=== Exercise details ===
Wherever the word "lfloor" occurs in the listing below, copy that whole line.

Start of Dataset records

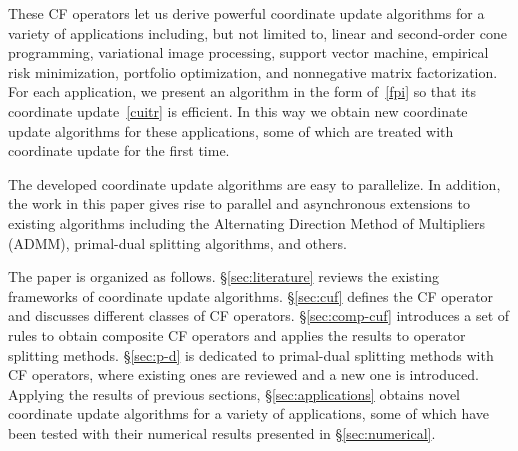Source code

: These CF operators let us derive powerful coordinate update algorithms for a variety of applications including, but not limited to, linear and second-order cone programming, variational image processing, support vector machine, empirical risk minimization, portfolio optimization, and nonnegative matrix factorization. For each application, we present an algorithm in the form of~\eqref{fpi} so that its coordinate update~\eqref{cuitr} is efficient. %
{In this way we obtain new coordinate update algorithms for these applications, some of which  are treated with coordinate update for the first time. %
}



The developed coordinate update algorithms are easy to parallelize. In addition,  the work in this paper  gives rise to parallel and asynchronous extensions to  existing algorithms including the Alternating Direction Method of Multipliers (ADMM), primal-dual splitting algorithms, and others.

The paper is organized as follows. \S\ref{sec:literature} reviews the existing frameworks of coordinate update algorithms. \S\ref{sec:cuf} defines the CF operator and discusses different classes of CF operators. \S\ref{sec:comp-cuf}  introduces a set of rules to obtain composite CF operators and applies the results to operator splitting methods. \S\ref{sec:p-d} is dedicated to  primal-dual splitting methods with CF operators, where existing ones are reviewed and a new one is introduced. Applying the results of previous sections, \S\ref{sec:applications} obtains novel coordinate update algorithms for a variety of applications, some of which have been tested with their numerical results presented in \S\ref{sec:numerical}.


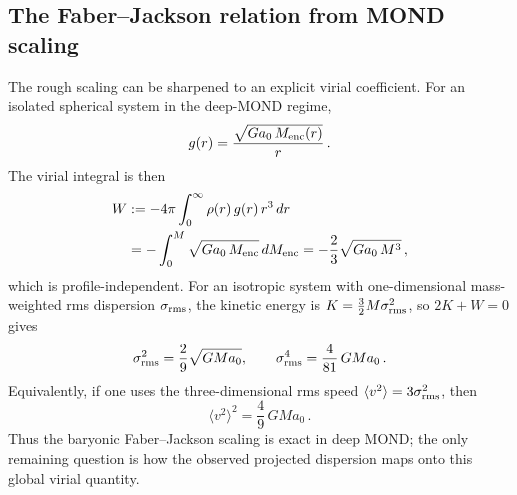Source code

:\documentclass[11pt]{article}
\begin{document}
\subsection{The Faber--Jackson relation from MOND scaling}

The rough scaling can be sharpened to an explicit virial coefficient.
For an isolated spherical system in the deep-MOND regime,
\begin{equation}
  g(r)=\frac{\sqrt{G a_0\,M_{\rm enc}(r)}}{r}\,.
\label{eq:deepmond_ell_force}
\end{equation}
The virial integral is then
\begin{align}
  W
  &:=
  -4\pi\int_0^\infty \rho(r)\,g(r)\,r^3\,dr \notag\\
  &=
  -\int_0^M \sqrt{G a_0\,M_{\rm enc}}\,dM_{\rm enc}
  =
  -\frac{2}{3}\sqrt{G a_0\,M^3}\,,
\label{eq:elliptical_virial_exact}
\end{align}
which is profile-independent.  For an isotropic system with one-dimensional
mass-weighted rms dispersion $\sigma_{\rm rms}$, the kinetic energy is
$K=\tfrac32 M\sigma_{\rm rms}^2$, so $2K+W=0$ gives
\begin{equation}
  \sigma_{\rm rms}^2
  =
  \frac{2}{9}\sqrt{GMa_0},
  \qquad
  \sigma_{\rm rms}^4
  =
  \frac{4}{81}\,GMa_0\,.
\label{eq:faber_jackson_global}
\end{equation}
Equivalently, if one uses the three-dimensional rms speed
$\langle v^2\rangle=3\sigma_{\rm rms}^2$, then
\begin{equation}
  \langle v^2\rangle^2 = \frac{4}{9}\,GMa_0\,.
\label{eq:faber_jackson_3d}
\end{equation}
Thus the baryonic Faber--Jackson scaling is exact in deep MOND; the only
remaining question is how the observed projected dispersion maps onto this
global virial quantity.
\end{document}
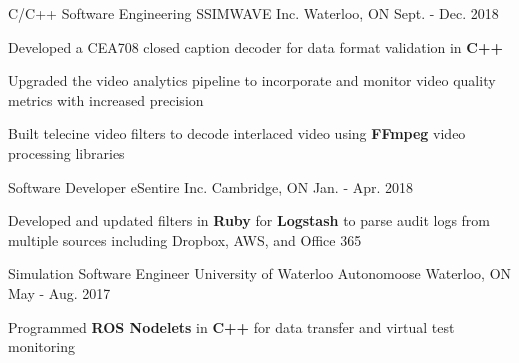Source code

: \begin{cventries}

\cventry
{C/C++ Software Engineering} %
{SSIMWAVE Inc.} %
{Waterloo, ON} %
{Sept. - Dec. 2018} %
{ %
\begin{cvitems}
\item {Developed a CEA708 closed caption decoder for data format validation in {\bf C++}}
\item {Upgraded the video analytics pipeline to incorporate and monitor video quality metrics with increased precision}
\item {Built telecine video filters to decode interlaced video using {\bf FFmpeg} video processing libraries}
\end{cvitems}
}


\cventry
{Software Developer} %
{eSentire Inc.} %
{Cambridge, ON} %
{Jan. - Apr. 2018} %
{%
\begin{cvitems}
\item {Developed and updated filters in {\bf Ruby} for {\bf Logstash} to parse audit logs from multiple sources including Dropbox, AWS, and Office 365}
\end{cvitems}
}


\cventry
{Simulation Software Engineer} %
{University of Waterloo Autonomoose} %
{Waterloo, ON} %
{May - Aug. 2017} %
{%
\begin{cvitems}
\item {Programmed {\bf ROS Nodelets} in {\bf C++} for data transfer and virtual test monitoring}
\end{cvitems}
}


\end{cventries}
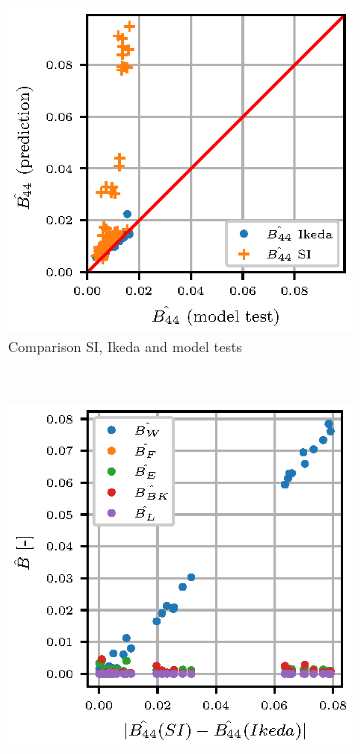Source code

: \begin{figure}[H]
    \centering
    \begin{subfigure}[b]{0.485\textwidth}
        \centering
        \includegraphics[width=\textwidth]{figures/si_ikeda_model.eps}
        \caption{Comparison SI, Ikeda and model tests}
        \label{fig:si_ikeda_model}
    \end{subfigure}
    ~ %
    \begin{subfigure}[b]{0.485\textwidth}
        \centering
        \includegraphics[width=\textwidth]{figures/component_residual.eps}

\end{subfigure}
\end{figure}
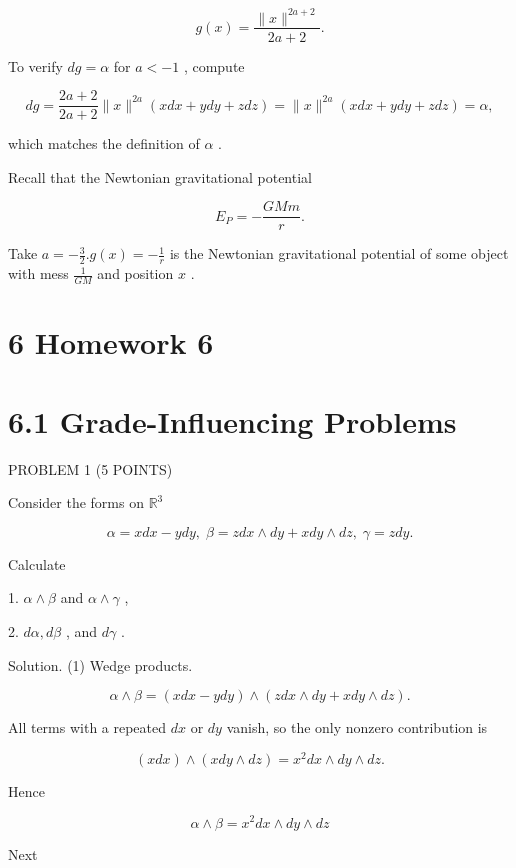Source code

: \documentclass[10pt]{article}
\begin{document}
\[
g\left( x\right)  = \frac{\parallel x{\parallel }^{{2a} + 2}}{{2a} + 2}. \tag{1}
\]

To verify \({dg} = \alpha\) for \(a <  - 1\) , compute

\[
{dg} = \frac{{2a} + 2}{{2a} + 2}\parallel x{\parallel }^{2a}\left( {{xdx} + {ydy} + {zdz}}\right)  = \parallel x{\parallel }^{2a}\left( {{xdx} + {ydy} + {zdz}}\right)  = \alpha ,
\]

which matches the definition of \(\alpha\) .

Recall that the Newtonian gravitational potential

\[
{E}_{P} =  - \frac{GMm}{r}.
\]

Take \(a =  - \frac{3}{2}.g\left( x\right)  =  - \frac{1}{r}\) is the Newtonian gravitational potential of some object with mess \(\frac{1}{GM}\) and position \(x\) .

\section*{6 Homework 6}

\section*{6.1 Grade-Influencing Problems}

PROBLEM 1 (5 POINTS)

Consider the forms on \({\mathbb{R}}^{3}\)

\[
\alpha  = {xdx} - {ydy},\;\beta  = {zdx} \land  {dy} + {xdy} \land  {dz},\;\gamma  = {zdy}.
\]

Calculate

1. \(\alpha  \land  \beta\) and \(\alpha  \land  \gamma\) ,

2. \({d\alpha },{d\beta }\) , and \({d\gamma }\) .

Solution. (1) Wedge products.

\[
\alpha  \land  \beta  = \left( {{xdx} - {ydy}}\right)  \land  \left( {{zdx} \land  {dy} + {xdy} \land  {dz}}\right) .
\]

All terms with a repeated \({dx}\) or \({dy}\) vanish, so the only nonzero contribution is

\[
\left( {xdx}\right)  \land  \left( {{xdy} \land  {dz}}\right)  = {x}^{2}{dx} \land  {dy} \land  {dz}.
\]

Hence

\[
\alpha  \land  \beta  = {x}^{2}{dx} \land  {dy} \land  {dz}
\]

Next
\end{document}
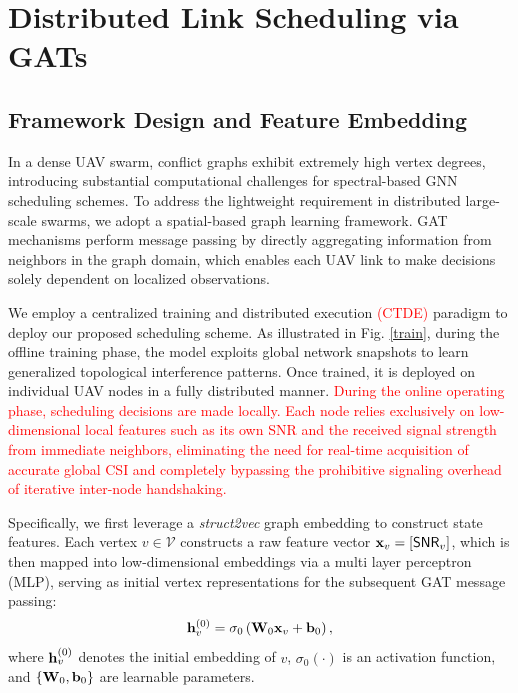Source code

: \documentclass[journal]{IEEEtran}
\begin{document}
	
	\section{Distributed Link Scheduling via GATs}\label{s3}
	
	\subsection{Framework Design and Feature Embedding}\label{ss3A}
	In a dense UAV swarm, conflict graphs exhibit extremely high vertex degrees, introducing substantial computational challenges for spectral-based GNN scheduling schemes. To address the lightweight requirement in distributed large-scale swarms, we adopt a spatial-based graph learning framework. GAT mechanisms perform message passing by directly aggregating information from neighbors in the graph domain, which enables each UAV link to make decisions solely dependent on localized observations.
	
	We employ a centralized training and distributed execution \textcolor{red}{(CTDE)} paradigm to deploy our proposed scheduling scheme. As illustrated in Fig. \ref{train}, during the offline training phase, the model exploits global network snapshots to learn generalized topological interference patterns. Once trained, it is deployed on individual UAV nodes in a fully distributed manner. \textcolor{red}{During the online operating phase, scheduling decisions are made locally. Each node relies exclusively on low-dimensional local features such as its own SNR and the received signal strength from immediate neighbors, eliminating the need for real-time acquisition of accurate global CSI and completely bypassing the prohibitive signaling overhead of iterative inter-node handshaking.}
	
	Specifically, we first leverage a \textit{struct2vec} graph embedding \cite{graphEmbedding} to construct state features. Each vertex $v\in \mathcal{V}$ constructs a raw feature vector ${\bf x}_v = \left[\mathsf{SNR}_v\right]$, which is then mapped into low-dimensional embeddings via a multi layer perceptron (MLP), serving as initial vertex representations for the subsequent GAT message passing:
	\begin{equation}
		{\bf h}_v^{(0)} = \sigma_0\left({\bf W}_0{\bf x}_v+{\bf b}_0\right),
	\end{equation}
	where ${\bf h}_v^{(0)}$ denotes the initial embedding of $v$, $\sigma_0(\cdot)$ is an activation function, and $\{{\bf W}_0, {\bf b}_0\}$ are learnable parameters.
	
\end{document}
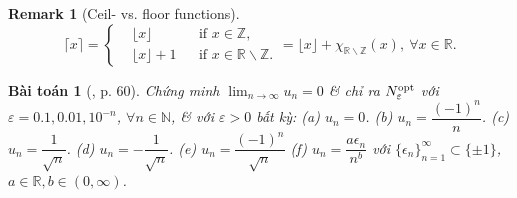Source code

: \documentclass[oneside]{book}
\newtheorem{baitoan}{Bài toán}
\newtheorem{remark}{Remark}
\begin{document}
\begin{remark}[Ceil- vs. floor functions]
	\begin{equation*}
		\lceil x\rceil = \left\{\begin{split}
			&\lfloor x\rfloor&&\mbox{if } x\in\mathbb{Z},\\
			&\lfloor x\rfloor + 1&&\mbox{if } x\in\mathbb{R}\backslash\mathbb{Z}.
		\end{split}\right. = \lfloor x\rfloor + \chi_{\mathbb{R}\backslash\mathbb{Z}}(x),\ \forall x\in\mathbb{R}.
	\end{equation*}
\end{remark}

\begin{baitoan}[\cite{SGK_Toan_11_CD_tap_1}, p. 60]
	Chứng minh $\lim_{n\to\infty} u_n = 0$ \& chỉ ra $N_\varepsilon^{\rm opt}$ với $\varepsilon = 0.1,0.01,10^{-n}$, $\forall n\in\mathbb{N}$, \& với $\varepsilon > 0$ bất kỳ: (a) $u_n = 0$. (b) $u_n = \dfrac{(-1)^n}{n}$. (c) $u_n = \dfrac{1}{\sqrt{n}}$. (d) $u_n = -\dfrac{1}{\sqrt{n}}$. (e) $u_n = \dfrac{(-1)^n}{\sqrt{n}}$ (f) $u_n = \dfrac{a\epsilon_n}{n^b}$ với $\{\epsilon_n\}_{n=1}^\infty\subset\{\pm1\}$, $a\in\mathbb{R},b\in(0,\infty)$.
\end{baitoan}
\end{document}
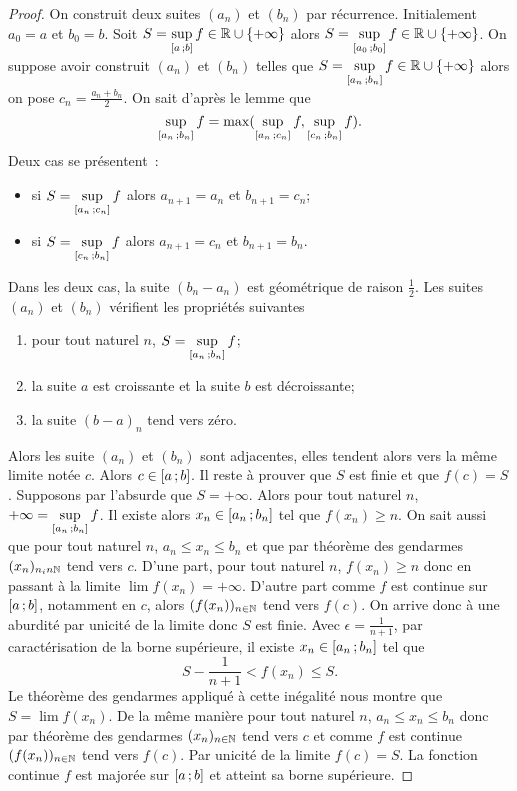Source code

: \begin{proof}
  On construit deux suites $(a_n)$ et $(b_n)$ par récurrence. Initialement $a_0=a$ et $b_0=b$. Soit $S=\sup\limits_{\left[ a \, ;  b \right]}f \in \mathbb{R}\cup\{+\infty\}$ alors $S=\sup\limits_{\left[ a_0 \, ;  b_0 \right]}f \in \mathbb{R}\cup\{+\infty\}$. On suppose avoir construit $(a_n)$ et $(b_n)$ telles que $S=\sup\limits_{\left[ a_n \, ;  b_n \right]}f \in \mathbb{R}\cup\{+\infty\}$ alors on pose $c_n=\frac{a_n+b_n}{2}$. On sait d'après le lemme que 
  \begin{equation}
    \sup\limits_{\left[ a_n \, ;  b_n \right]}f=\max(\sup\limits_{\left[ a_n \, ;  c_n \right]}f,\sup\limits_{\left[ c_n \, ;  b_n \right]}f).
  \end{equation}
  Deux cas se présentent~:
  \begin{itemize}
  \item si $S=\sup\limits_{\left[ a_n \, ;  c_n \right]}f$ alors $a_{n+1}=a_n$ et $b_{n+1}=c_n$;
  \item si $S=\sup\limits_{\left[ c_n \, ;  b_n \right]}f$ alors $a_{n+1}=c_n$ et $b_{n+1}=b_n$.
  \end{itemize}
  Dans les deux cas, la suite $(b_n-a_n)$ est géométrique de raison $\frac{1}{2}$. Les suites $(a_n)$ et $(b_n)$ vérifient les propriétés suivantes
  \begin{enumerate}
  \item pour tout naturel $n$, $S=\sup\limits_{\left[ a_n \, ;  b_n \right]}f$;
  \item la suite $a$ est croissante et la suite $b$ est décroissante;
  \item la suite $(b-a)_n$ tend vers zéro.
  \end{enumerate}
  Alors les suite $(a_n)$ et $(b_n)$ sont adjacentes, elles tendent alors vers la même limite notée $c$. Alors $c \in \left[ a \, ;  b \right]$. Il reste à prouver que $S$ est finie et que $f(c)=S$. Supposons par l'absurde que $S=+\infty$. Alors pour tout naturel $n$, $+\infty = \sup\limits_{\left[ a_n \, ;  b_n \right]}f$. Il existe alors $x_n \in \left[ a_n \, ;  b_n \right]$ tel que $f(x_n) \geq n$. On sait aussi que pour tout naturel $n$, $a_n \leq x_n \leq b_n$ et que par théorème des gendarmes $(x_n)_{n _in \mathbb{N}}$ tend vers $c$. D'une part, pour tout naturel $n$, $f(x_n) \geq n$ donc en passant à la limite $\lim f(x_n) = +\infty$. D'autre part comme $f$ est continue sur $\left[ a \, ;  b \right]$, notamment en $c$, alors $(f(x_n))_{n\in \mathbb{N}}$ tend vers $f(c)$. On arrive donc à une aburdité par unicité de la limite donc $S$ est finie. Avec $\epsilon=\frac{1}{n+1}$, par caractérisation de la borne supérieure, il existe $x_n \in \left[ a_n \, ;  b_n \right]$ tel que
  \begin{equation}
    S-\frac{1}{n+1} < f(x_n) \leq S.
  \end{equation}
  Le théorème des gendarmes appliqué à cette inégalité nous montre que $S=\lim f(x_n)$. De la même manière pour tout naturel $n$, $a_n \leq x_n \leq b_n$ donc par théorème des gendarmes $(x_n)_{n\in \mathbb{N}}$ tend vers $c$ et comme $f$ est continue $(f(x_n))_{n\in \mathbb{N}}$ tend vers $f(c)$. Par unicité de la limite $f(c)=S$. La fonction continue $f$ est majorée sur $\left[ a \, ;  b \right]$ et atteint sa borne supérieure.
\end{proof}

End of Dataset records

=== Reply ===
			&\lfloor x\rfloor&&\mbox{if } x\in\mathbb{Z},\\
			&\lfloor x\rfloor + 1&&\mbox{if } x\in\mathbb{R}\backslash\mathbb{Z}.
		\end{split}\right. = \lfloor x\rfloor + \chi_{\mathbb{R}\backslash\mathbb{Z}}(x),\ \forall x\in\mathbb{R}.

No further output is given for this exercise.